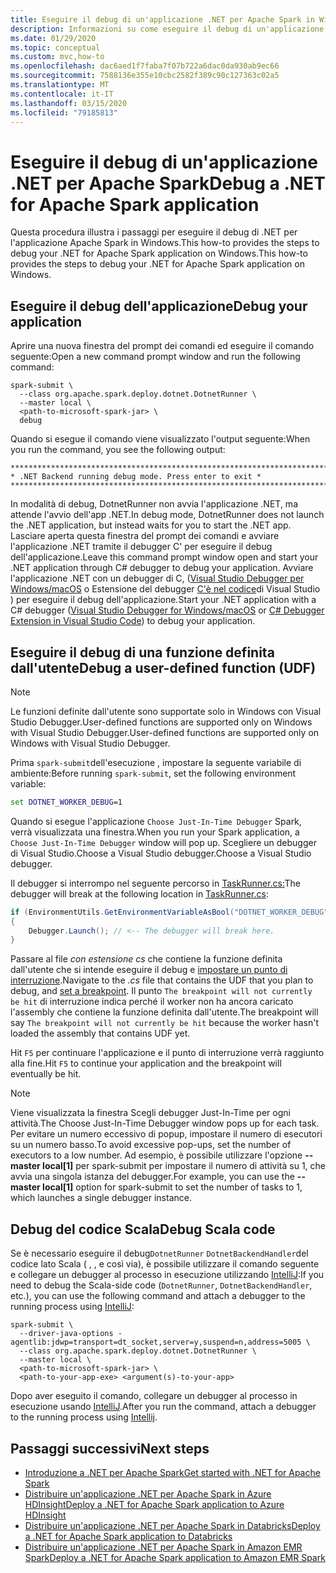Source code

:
 ```yaml
---
title: Eseguire il debug di un'applicazione .NET per Apache Spark in Windows
description: Informazioni su come eseguire il debug di un'applicazione .NET per Apache Spark in Windows.
ms.date: 01/29/2020
ms.topic: conceptual
ms.custom: mvc,how-to
ms.openlocfilehash: dac6aed1f7faba7f07b722a6dac0da930ab9ec66
ms.sourcegitcommit: 7588136e355e10cbc2582f389c90c127363c02a5
ms.translationtype: MT
ms.contentlocale: it-IT
ms.lasthandoff: 03/15/2020
ms.locfileid: "79185813"
---
```

# <a name="debug-a-net-for-apache-spark-application"></a><span data-ttu-id="4715e-103">Eseguire il debug di un'applicazione .NET per Apache Spark</span><span class="sxs-lookup"><span data-stu-id="4715e-103">Debug a .NET for Apache Spark application</span></span>

<span data-ttu-id="4715e-104">Questa procedura illustra i passaggi per eseguire il debug di .NET per l'applicazione Apache Spark in Windows.This how-to provides the steps to debug your .NET for Apache Spark application on Windows.</span><span class="sxs-lookup"><span data-stu-id="4715e-104">This how-to provides the steps to debug your .NET for Apache Spark application on Windows.</span></span>

## <a name="debug-your-application"></a><span data-ttu-id="4715e-105">Eseguire il debug dell'applicazione</span><span class="sxs-lookup"><span data-stu-id="4715e-105">Debug your application</span></span>

<span data-ttu-id="4715e-106">Aprire una nuova finestra del prompt dei comandi ed eseguire il comando seguente:</span><span class="sxs-lookup"><span data-stu-id="4715e-106">Open a new command prompt window and run the following command:</span></span>

```shell
spark-submit \
  --class org.apache.spark.deploy.dotnet.DotnetRunner \
  --master local \
  <path-to-microsoft-spark-jar> \
  debug
```

<span data-ttu-id="4715e-107">Quando si esegue il comando viene visualizzato l'output seguente:</span><span class="sxs-lookup"><span data-stu-id="4715e-107">When you run the command, you see the following output:</span></span>

```console
***********************************************************************
* .NET Backend running debug mode. Press enter to exit *
***********************************************************************
```

<span data-ttu-id="4715e-108">In modalità di debug, DotnetRunner non avvia l'applicazione .NET, ma attende l'avvio dell'app .NET.</span><span class="sxs-lookup"><span data-stu-id="4715e-108">In debug mode, DotnetRunner does not launch the .NET application, but instead waits for you to start the .NET app.</span></span> <span data-ttu-id="4715e-109">Lasciare aperta questa finestra del prompt dei comandi e avviare l'applicazione .NET tramite il debugger C' per eseguire il debug dell'applicazione.</span><span class="sxs-lookup"><span data-stu-id="4715e-109">Leave this command prompt window open and start your .NET application through C# debugger to debug your application.</span></span> <span data-ttu-id="4715e-110">Avviare l'applicazione .NET con un debugger di C, ([Visual Studio Debugger per Windows/macOS](https://visualstudio.microsoft.com/vs/) o Estensione del debugger [C'è nel codice](https://code.visualstudio.com/Docs/editor/debugging)di Visual Studio ) per eseguire il debug dell'applicazione.</span><span class="sxs-lookup"><span data-stu-id="4715e-110">Start your .NET application with a C# debugger ([Visual Studio Debugger for Windows/macOS](https://visualstudio.microsoft.com/vs/) or [C# Debugger Extension in Visual Studio Code](https://code.visualstudio.com/Docs/editor/debugging)) to debug your application.</span></span>

## <a name="debug-a-user-defined-function-udf"></a><span data-ttu-id="4715e-111">Eseguire il debug di una funzione definita dall'utente</span><span class="sxs-lookup"><span data-stu-id="4715e-111">Debug a user-defined function (UDF)</span></span>

> [!NOTE]
> <span data-ttu-id="4715e-112">Le funzioni definite dall'utente sono supportate solo in Windows con Visual Studio Debugger.User-defined functions are supported only on Windows with Visual Studio Debugger.</span><span class="sxs-lookup"><span data-stu-id="4715e-112">User-defined functions are supported only on Windows with Visual Studio Debugger.</span></span>

<span data-ttu-id="4715e-113">Prima `spark-submit`dell'esecuzione , impostare la seguente variabile di ambiente:</span><span class="sxs-lookup"><span data-stu-id="4715e-113">Before running `spark-submit`, set the following environment variable:</span></span>

```bat
set DOTNET_WORKER_DEBUG=1
```

<span data-ttu-id="4715e-114">Quando si esegue l'applicazione `Choose Just-In-Time Debugger` Spark, verrà visualizzata una finestra.</span><span class="sxs-lookup"><span data-stu-id="4715e-114">When you run your Spark application, a `Choose Just-In-Time Debugger` window will pop up.</span></span> <span data-ttu-id="4715e-115">Scegliere un debugger di Visual Studio.Choose a Visual Studio debugger.</span><span class="sxs-lookup"><span data-stu-id="4715e-115">Choose a Visual Studio debugger.</span></span>

<span data-ttu-id="4715e-116">Il debugger si interrompo nel seguente percorso in [TaskRunner.cs:](https://github.com/dotnet/spark/blob/5e9c08b430b4bc56b5f42252c4b73437377afaed/src/csharp/Microsoft.Spark.Worker/TaskRunner.cs#L52)</span><span class="sxs-lookup"><span data-stu-id="4715e-116">The debugger will break at the following location in [TaskRunner.cs](https://github.com/dotnet/spark/blob/5e9c08b430b4bc56b5f42252c4b73437377afaed/src/csharp/Microsoft.Spark.Worker/TaskRunner.cs#L52):</span></span>

```csharp
if (EnvironmentUtils.GetEnvironmentVariableAsBool("DOTNET_WORKER_DEBUG"))
{
    Debugger.Launch(); // <-- The debugger will break here.
}
```

<span data-ttu-id="4715e-117">Passare al file *con estensione cs* che contiene la funzione definita dall'utente che si intende eseguire il debug e [impostare un punto di interruzione](https://docs.microsoft.com/visualstudio/debugger/using-breakpoints?view=vs-2019).</span><span class="sxs-lookup"><span data-stu-id="4715e-117">Navigate to the *.cs* file that contains the UDF that you plan to debug, and [set a breakpoint](https://docs.microsoft.com/visualstudio/debugger/using-breakpoints?view=vs-2019).</span></span> <span data-ttu-id="4715e-118">Il punto `The breakpoint will not currently be hit` di interruzione indica perché il worker non ha ancora caricato l'assembly che contiene la funzione definita dall'utente.</span><span class="sxs-lookup"><span data-stu-id="4715e-118">The breakpoint will say `The breakpoint will not currently be hit` because the worker hasn't loaded the assembly that contains UDF yet.</span></span>

<span data-ttu-id="4715e-119">Hit `F5` per continuare l'applicazione e il punto di interruzione verrà raggiunto alla fine.</span><span class="sxs-lookup"><span data-stu-id="4715e-119">Hit `F5` to continue your application and the breakpoint will eventually be hit.</span></span>

> [!NOTE]
> <span data-ttu-id="4715e-120">Viene visualizzata la finestra Scegli debugger Just-In-Time per ogni attività.</span><span class="sxs-lookup"><span data-stu-id="4715e-120">The Choose Just-In-Time Debugger window pops up for each task.</span></span> <span data-ttu-id="4715e-121">Per evitare un numero eccessivo di popup, impostare il numero di esecutori su un numero basso.</span><span class="sxs-lookup"><span data-stu-id="4715e-121">To avoid excessive pop-ups, set the number of executors to a low number.</span></span> <span data-ttu-id="4715e-122">Ad esempio, è possibile utilizzare l'opzione **--master local[1]** per spark-submit per impostare il numero di attività su 1, che avvia una singola istanza del debugger.</span><span class="sxs-lookup"><span data-stu-id="4715e-122">For example, you can use the **--master local[1]** option for spark-submit to set the number of tasks to 1, which launches a single debugger instance.</span></span>

## <a name="debug-scala-code"></a><span data-ttu-id="4715e-123">Debug del codice Scala</span><span class="sxs-lookup"><span data-stu-id="4715e-123">Debug Scala code</span></span>

<span data-ttu-id="4715e-124">Se è necessario eseguire il debug`DotnetRunner` `DotnetBackendHandler`del codice lato Scala ( , , e così via), è possibile utilizzare il comando seguente e collegare un debugger al processo in esecuzione utilizzando [IntelliJ](https://www.jetbrains.com/help/idea/attaching-to-local-process.html):</span><span class="sxs-lookup"><span data-stu-id="4715e-124">If you need to debug the Scala-side code (`DotnetRunner`, `DotnetBackendHandler`, etc.), you can use the following command and attach a debugger to the running process using [IntelliJ](https://www.jetbrains.com/help/idea/attaching-to-local-process.html):</span></span>

```shell
spark-submit \
  --driver-java-options -agentlib:jdwp=transport=dt_socket,server=y,suspend=n,address=5005 \
  --class org.apache.spark.deploy.dotnet.DotnetRunner \
  --master local \
  <path-to-microsoft-spark-jar> \
  <path-to-your-app-exe> <argument(s)-to-your-app>
```

<span data-ttu-id="4715e-125">Dopo aver eseguito il comando, collegare un debugger al processo in esecuzione usando [IntelliJ](https://www.jetbrains.com/help/idea/attaching-to-local-process.html).</span><span class="sxs-lookup"><span data-stu-id="4715e-125">After you run the command, attach a debugger to the running process using [Intellij](https://www.jetbrains.com/help/idea/attaching-to-local-process.html).</span></span>

## <a name="next-steps"></a><span data-ttu-id="4715e-126">Passaggi successivi</span><span class="sxs-lookup"><span data-stu-id="4715e-126">Next steps</span></span>

* [<span data-ttu-id="4715e-127">Introduzione a .NET per Apache Spark</span><span class="sxs-lookup"><span data-stu-id="4715e-127">Get started with .NET for Apache Spark</span></span>](../tutorials/get-started.md)
* [<span data-ttu-id="4715e-128">Distribuire un'applicazione .NET per Apache Spark in Azure HDInsight</span><span class="sxs-lookup"><span data-stu-id="4715e-128">Deploy a .NET for Apache Spark application to Azure HDInsight</span></span>](../tutorials/hdinsight-deployment.md)
* [<span data-ttu-id="4715e-129">Distribuire un'applicazione .NET per Apache Spark in Databricks</span><span class="sxs-lookup"><span data-stu-id="4715e-129">Deploy a .NET for Apache Spark application to Databricks</span></span>](../tutorials/databricks-deployment.md)
* [<span data-ttu-id="4715e-130">Distribuire un'applicazione .NET per Apache Spark in Amazon EMR Spark</span><span class="sxs-lookup"><span data-stu-id="4715e-130">Deploy a .NET for Apache Spark application to Amazon EMR Spark</span></span>](../tutorials/amazon-emr-spark-deployment.md)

┄┄┄┄┄┄

[Directions] Locate the lines above that hold the word "Quando". Show every one of them.

[Answer]
<span data-ttu-id="4715e-107">Quando si esegue il comando viene visualizzato l'output seguente:</span><span class="sxs-lookup"><span data-stu-id="4715e-107">When you run the command, you see the following output:</span></span>
<span data-ttu-id="4715e-114">Quando si esegue l'applicazione `Choose Just-In-Time Debugger` Spark, verrà visualizzata una finestra.</span><span class="sxs-lookup"><span data-stu-id="4715e-114">When you run your Spark application, a `Choose Just-In-Time Debugger` window will pop up.</span></span> <span data-ttu-id="4715e-115">Scegliere un debugger di Visual Studio.Choose a Visual Studio debugger.</span><span class="sxs-lookup"><span data-stu-id="4715e-115">Choose a Visual Studio debugger.</span></span>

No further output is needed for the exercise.